PROBLEM REQUIREMENTS -
Across the material below, how many lines contain the word "introduce"? Give only the number.

[Opening SUPPLIED DATA section]

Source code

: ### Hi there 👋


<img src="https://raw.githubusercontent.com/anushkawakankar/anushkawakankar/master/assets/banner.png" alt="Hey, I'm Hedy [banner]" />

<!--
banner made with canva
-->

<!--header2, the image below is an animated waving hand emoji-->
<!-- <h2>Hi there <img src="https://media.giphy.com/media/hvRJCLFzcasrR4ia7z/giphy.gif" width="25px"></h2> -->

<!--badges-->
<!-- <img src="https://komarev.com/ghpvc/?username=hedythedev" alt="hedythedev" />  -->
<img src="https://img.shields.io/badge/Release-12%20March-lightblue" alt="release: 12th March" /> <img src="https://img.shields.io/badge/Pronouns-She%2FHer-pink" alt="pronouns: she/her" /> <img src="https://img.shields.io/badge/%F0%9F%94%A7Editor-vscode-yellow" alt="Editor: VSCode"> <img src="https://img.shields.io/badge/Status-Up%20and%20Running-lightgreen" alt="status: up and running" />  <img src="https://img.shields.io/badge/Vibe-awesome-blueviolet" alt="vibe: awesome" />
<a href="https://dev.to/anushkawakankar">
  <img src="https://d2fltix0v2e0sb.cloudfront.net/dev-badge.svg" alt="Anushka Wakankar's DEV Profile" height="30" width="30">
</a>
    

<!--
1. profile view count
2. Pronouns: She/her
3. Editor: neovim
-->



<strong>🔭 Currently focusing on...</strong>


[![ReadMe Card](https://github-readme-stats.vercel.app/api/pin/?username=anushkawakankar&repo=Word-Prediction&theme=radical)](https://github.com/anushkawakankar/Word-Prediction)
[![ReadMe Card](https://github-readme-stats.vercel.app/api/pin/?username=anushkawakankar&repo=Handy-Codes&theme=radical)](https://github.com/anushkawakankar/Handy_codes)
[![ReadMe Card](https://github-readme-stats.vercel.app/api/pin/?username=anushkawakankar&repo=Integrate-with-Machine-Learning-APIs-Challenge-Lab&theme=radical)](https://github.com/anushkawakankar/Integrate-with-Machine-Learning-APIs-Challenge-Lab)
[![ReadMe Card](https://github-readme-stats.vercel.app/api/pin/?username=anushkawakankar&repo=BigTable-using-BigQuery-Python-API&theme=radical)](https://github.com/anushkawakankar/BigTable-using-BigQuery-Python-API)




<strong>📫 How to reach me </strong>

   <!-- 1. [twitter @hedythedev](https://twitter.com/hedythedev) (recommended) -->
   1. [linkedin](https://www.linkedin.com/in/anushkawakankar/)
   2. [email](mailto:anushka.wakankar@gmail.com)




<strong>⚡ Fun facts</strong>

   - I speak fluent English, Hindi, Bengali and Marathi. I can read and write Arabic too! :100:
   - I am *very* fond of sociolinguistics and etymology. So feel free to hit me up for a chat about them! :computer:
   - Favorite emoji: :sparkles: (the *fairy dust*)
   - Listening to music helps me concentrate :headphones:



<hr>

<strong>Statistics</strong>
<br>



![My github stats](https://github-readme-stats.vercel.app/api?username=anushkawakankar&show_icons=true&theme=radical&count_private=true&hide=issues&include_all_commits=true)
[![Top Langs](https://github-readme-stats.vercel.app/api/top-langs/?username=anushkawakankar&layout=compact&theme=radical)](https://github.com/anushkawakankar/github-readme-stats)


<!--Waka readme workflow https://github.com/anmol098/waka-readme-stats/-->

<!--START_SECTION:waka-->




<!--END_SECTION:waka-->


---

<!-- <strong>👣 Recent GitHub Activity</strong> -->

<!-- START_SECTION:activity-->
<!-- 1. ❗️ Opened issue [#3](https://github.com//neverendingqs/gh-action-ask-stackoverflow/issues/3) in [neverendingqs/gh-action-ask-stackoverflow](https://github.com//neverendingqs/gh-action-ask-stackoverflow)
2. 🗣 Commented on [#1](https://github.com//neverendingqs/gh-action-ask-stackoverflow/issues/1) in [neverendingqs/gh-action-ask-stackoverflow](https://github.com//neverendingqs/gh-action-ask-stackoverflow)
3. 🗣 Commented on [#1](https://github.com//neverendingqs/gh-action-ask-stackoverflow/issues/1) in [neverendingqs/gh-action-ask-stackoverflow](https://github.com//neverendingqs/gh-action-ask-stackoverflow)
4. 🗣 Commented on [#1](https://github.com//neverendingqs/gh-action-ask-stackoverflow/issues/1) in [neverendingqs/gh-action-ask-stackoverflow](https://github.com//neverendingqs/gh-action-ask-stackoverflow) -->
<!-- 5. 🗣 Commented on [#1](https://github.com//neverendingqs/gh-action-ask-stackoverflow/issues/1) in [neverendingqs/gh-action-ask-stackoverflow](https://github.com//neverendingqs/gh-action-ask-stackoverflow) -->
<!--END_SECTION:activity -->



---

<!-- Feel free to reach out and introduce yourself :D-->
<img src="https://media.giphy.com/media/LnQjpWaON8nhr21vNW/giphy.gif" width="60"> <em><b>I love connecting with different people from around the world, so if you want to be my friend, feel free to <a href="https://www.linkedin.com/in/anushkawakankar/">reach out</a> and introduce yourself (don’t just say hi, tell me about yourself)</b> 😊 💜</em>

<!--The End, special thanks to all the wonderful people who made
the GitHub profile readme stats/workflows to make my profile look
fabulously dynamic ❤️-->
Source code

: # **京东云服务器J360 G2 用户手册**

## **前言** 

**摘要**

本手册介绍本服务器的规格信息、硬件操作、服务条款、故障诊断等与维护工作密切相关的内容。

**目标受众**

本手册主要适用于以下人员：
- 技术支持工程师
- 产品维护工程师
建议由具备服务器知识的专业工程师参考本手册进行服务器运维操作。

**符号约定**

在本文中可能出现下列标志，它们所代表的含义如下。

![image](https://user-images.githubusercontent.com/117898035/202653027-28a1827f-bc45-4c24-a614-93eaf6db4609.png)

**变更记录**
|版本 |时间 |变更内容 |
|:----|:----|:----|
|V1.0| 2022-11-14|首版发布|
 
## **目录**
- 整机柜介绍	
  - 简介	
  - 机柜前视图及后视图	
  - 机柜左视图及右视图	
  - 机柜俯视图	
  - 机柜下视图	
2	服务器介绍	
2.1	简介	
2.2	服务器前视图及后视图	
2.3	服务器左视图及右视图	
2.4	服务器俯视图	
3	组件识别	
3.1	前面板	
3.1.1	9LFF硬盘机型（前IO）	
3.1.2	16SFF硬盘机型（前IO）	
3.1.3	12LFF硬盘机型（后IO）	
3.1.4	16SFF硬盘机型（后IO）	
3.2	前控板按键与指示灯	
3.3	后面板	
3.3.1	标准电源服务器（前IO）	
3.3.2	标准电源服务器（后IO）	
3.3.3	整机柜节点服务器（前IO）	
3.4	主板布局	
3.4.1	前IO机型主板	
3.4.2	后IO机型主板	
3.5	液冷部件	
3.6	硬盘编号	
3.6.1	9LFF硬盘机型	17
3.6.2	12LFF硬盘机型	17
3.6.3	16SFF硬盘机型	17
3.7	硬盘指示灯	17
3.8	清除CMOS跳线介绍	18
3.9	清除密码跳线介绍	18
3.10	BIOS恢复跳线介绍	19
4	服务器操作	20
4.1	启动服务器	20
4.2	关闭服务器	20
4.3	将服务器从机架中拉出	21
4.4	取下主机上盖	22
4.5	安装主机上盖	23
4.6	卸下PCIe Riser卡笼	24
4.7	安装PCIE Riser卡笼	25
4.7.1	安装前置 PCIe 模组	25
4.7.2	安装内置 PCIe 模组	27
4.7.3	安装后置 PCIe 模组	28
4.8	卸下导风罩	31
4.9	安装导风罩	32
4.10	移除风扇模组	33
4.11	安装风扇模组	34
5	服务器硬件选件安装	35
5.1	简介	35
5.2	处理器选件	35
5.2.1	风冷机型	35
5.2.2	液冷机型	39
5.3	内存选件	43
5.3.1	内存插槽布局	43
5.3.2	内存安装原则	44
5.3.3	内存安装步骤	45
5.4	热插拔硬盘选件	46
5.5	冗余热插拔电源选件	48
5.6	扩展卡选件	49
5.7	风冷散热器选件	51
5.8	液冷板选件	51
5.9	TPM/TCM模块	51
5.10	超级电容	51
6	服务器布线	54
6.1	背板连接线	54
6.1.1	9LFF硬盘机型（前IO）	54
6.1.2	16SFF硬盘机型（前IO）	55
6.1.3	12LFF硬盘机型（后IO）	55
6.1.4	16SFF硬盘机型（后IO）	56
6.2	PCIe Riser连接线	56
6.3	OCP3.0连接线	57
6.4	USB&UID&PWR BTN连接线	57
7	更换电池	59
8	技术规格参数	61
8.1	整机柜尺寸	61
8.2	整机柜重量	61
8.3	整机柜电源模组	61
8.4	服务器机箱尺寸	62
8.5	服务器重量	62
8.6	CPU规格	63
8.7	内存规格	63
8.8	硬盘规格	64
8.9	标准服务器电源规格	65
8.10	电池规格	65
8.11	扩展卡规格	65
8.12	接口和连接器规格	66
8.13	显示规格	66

[Closing SUPPLIED DATA section]

RESPONSE -
2